■ **Aim of the exercise**: Output, word for word, the lines of this listing that fall between the line with "### Prerequisites" and the line with "For technical support", counting both of those lines, and no others.
[Opening Data shown section]
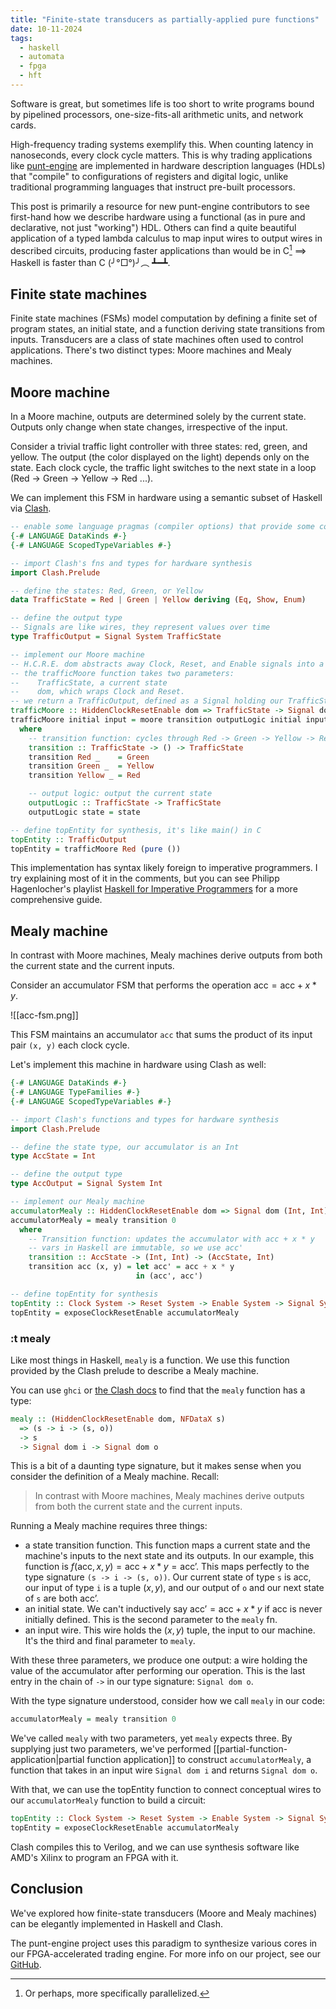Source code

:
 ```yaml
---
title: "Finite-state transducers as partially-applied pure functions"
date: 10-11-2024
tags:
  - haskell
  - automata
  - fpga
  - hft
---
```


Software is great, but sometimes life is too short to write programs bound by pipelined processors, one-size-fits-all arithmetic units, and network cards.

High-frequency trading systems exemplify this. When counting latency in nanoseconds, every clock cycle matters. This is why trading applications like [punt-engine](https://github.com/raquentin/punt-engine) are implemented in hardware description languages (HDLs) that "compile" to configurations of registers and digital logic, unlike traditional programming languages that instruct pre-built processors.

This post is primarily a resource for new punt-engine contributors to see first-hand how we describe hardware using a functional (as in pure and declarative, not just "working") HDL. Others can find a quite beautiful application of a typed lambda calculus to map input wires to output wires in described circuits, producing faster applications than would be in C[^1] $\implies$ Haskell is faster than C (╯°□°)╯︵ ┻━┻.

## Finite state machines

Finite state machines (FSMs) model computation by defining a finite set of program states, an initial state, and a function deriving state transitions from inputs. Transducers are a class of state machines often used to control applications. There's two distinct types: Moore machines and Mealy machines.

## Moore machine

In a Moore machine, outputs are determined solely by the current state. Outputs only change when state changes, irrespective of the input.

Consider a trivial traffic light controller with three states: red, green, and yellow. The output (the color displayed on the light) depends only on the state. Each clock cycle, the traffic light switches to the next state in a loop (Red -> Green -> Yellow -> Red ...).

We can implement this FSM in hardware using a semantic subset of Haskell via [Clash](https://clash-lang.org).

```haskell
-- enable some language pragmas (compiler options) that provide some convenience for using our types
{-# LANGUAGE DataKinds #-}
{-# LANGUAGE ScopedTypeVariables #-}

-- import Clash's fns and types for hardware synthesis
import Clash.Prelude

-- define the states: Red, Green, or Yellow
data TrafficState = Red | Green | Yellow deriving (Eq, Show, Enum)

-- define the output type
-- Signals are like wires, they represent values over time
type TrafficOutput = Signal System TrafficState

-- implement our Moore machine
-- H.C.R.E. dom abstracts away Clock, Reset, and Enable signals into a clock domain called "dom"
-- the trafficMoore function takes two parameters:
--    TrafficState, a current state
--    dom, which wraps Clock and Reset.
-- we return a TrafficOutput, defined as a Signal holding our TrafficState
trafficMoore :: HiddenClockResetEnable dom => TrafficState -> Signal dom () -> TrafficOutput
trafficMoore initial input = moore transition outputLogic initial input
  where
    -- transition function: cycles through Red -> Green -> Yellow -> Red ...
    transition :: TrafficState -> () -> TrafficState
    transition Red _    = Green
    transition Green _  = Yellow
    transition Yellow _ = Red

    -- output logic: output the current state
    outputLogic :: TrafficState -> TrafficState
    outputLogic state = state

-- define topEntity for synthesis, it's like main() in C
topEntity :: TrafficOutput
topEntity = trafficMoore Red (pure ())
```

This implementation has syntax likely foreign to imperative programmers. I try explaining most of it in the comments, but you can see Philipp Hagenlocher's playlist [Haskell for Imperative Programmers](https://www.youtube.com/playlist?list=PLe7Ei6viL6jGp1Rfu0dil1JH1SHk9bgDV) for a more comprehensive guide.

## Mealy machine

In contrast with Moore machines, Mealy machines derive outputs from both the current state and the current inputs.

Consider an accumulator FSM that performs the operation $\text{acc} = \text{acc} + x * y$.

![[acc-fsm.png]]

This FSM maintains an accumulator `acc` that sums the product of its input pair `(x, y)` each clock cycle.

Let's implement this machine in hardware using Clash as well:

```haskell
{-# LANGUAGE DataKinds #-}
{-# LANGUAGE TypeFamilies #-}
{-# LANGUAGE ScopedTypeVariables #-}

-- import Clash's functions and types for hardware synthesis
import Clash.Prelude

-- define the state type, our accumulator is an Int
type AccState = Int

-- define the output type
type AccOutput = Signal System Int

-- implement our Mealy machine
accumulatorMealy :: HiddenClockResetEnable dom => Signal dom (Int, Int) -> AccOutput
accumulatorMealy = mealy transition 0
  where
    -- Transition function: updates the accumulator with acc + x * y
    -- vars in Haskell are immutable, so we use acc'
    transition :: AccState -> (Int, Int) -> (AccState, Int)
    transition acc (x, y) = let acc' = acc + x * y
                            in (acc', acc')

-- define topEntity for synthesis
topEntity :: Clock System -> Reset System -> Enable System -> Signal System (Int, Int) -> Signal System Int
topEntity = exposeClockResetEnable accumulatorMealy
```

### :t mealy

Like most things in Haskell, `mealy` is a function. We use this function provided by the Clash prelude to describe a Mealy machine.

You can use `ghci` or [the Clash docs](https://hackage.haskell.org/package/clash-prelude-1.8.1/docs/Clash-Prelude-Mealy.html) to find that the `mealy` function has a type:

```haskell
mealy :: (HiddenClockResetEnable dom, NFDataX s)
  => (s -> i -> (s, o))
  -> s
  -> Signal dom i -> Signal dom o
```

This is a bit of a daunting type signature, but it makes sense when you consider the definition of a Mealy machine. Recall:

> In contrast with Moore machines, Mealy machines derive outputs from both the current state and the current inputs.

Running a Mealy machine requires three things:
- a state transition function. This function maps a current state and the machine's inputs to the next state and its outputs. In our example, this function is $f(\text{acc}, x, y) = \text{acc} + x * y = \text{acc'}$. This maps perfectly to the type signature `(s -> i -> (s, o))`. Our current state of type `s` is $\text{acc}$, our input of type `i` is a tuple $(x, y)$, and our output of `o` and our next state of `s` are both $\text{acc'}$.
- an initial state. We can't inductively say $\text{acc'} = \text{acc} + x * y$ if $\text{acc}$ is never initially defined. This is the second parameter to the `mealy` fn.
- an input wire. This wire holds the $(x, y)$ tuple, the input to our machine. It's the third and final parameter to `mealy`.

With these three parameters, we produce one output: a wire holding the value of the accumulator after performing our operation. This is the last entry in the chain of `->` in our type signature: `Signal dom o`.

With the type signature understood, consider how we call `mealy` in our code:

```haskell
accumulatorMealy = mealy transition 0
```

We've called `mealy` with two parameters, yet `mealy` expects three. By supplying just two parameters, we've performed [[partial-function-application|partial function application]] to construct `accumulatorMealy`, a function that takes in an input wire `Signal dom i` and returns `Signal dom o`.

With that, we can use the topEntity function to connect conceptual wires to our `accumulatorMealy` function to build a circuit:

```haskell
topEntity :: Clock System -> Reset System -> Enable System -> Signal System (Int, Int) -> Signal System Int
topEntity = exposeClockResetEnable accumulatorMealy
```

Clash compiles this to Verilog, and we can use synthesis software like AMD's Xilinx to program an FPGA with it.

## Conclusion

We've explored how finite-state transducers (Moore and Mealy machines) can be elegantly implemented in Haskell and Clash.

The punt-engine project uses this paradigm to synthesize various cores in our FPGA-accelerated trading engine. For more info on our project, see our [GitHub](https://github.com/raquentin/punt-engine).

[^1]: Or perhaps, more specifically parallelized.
[Closing Data shown section]
[Opening Data shown section]
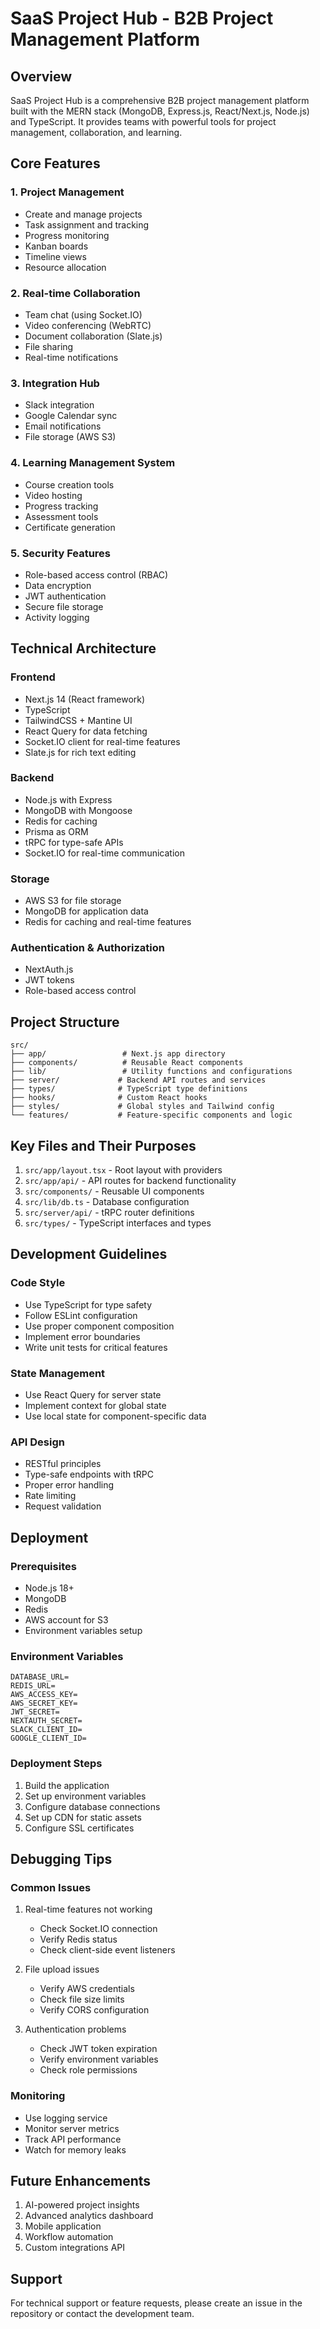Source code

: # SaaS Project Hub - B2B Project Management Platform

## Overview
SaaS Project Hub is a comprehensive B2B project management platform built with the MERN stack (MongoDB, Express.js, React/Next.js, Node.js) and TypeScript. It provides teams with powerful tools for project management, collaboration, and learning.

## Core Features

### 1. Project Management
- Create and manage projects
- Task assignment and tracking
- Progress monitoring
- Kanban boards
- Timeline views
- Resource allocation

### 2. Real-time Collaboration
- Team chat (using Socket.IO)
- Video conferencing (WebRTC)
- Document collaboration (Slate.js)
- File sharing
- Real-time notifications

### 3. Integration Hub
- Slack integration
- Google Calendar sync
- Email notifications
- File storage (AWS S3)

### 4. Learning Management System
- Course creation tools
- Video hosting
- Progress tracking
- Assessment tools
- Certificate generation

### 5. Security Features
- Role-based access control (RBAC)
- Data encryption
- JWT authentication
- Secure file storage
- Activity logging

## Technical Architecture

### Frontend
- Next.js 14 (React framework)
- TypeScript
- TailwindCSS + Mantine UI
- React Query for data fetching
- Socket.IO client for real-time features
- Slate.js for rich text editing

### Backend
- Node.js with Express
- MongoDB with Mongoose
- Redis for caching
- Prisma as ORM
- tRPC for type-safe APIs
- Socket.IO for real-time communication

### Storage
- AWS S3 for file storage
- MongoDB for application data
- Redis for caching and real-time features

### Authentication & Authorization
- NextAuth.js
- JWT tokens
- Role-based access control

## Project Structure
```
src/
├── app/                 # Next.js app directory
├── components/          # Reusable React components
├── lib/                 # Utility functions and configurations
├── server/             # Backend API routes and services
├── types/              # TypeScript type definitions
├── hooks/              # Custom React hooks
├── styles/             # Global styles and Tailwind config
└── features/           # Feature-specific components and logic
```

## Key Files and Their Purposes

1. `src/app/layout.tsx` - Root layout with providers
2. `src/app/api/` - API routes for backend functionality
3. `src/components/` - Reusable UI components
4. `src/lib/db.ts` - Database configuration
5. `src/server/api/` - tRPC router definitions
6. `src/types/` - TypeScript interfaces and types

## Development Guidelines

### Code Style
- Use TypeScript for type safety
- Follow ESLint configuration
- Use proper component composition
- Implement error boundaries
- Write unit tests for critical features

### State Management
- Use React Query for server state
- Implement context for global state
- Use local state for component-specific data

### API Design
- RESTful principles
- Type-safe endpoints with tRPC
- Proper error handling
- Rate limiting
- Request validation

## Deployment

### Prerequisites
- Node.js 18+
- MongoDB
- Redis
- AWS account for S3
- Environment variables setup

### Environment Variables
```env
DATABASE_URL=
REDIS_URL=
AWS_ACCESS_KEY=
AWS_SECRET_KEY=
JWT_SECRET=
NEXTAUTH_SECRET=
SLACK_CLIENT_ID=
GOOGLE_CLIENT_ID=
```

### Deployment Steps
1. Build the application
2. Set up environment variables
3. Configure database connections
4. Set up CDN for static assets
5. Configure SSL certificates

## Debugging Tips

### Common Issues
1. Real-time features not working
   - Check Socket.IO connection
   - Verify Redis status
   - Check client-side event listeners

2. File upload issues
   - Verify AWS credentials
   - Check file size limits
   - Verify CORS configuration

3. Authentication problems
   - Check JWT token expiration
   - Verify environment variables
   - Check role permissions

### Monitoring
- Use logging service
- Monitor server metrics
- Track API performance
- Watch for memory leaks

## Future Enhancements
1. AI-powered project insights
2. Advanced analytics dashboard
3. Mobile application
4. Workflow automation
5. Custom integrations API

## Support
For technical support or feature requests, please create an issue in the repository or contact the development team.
[Closing Data shown section]
■ **Expected answer**:
### Prerequisites
- Node.js 18+
- MongoDB
- Redis
- AWS account for S3
- Environment variables setup

### Environment Variables
```env
DATABASE_URL=
REDIS_URL=
AWS_ACCESS_KEY=
AWS_SECRET_KEY=
JWT_SECRET=
NEXTAUTH_SECRET=
SLACK_CLIENT_ID=
GOOGLE_CLIENT_ID=
```

### Deployment Steps
1. Build the application
2. Set up environment variables
3. Configure database connections
4. Set up CDN for static assets
5. Configure SSL certificates

## Debugging Tips

### Common Issues
1. Real-time features not working
   - Check Socket.IO connection
   - Verify Redis status
   - Check client-side event listeners

2. File upload issues
   - Verify AWS credentials
   - Check file size limits
   - Verify CORS configuration

3. Authentication problems
   - Check JWT token expiration
   - Verify environment variables
   - Check role permissions

### Monitoring
- Use logging service
- Monitor server metrics
- Track API performance
- Watch for memory leaks

## Future Enhancements
1. AI-powered project insights
2. Advanced analytics dashboard
3. Mobile application
4. Workflow automation
5. Custom integrations API

## Support
For technical support or feature requests, please create an issue in the repository or contact the development team.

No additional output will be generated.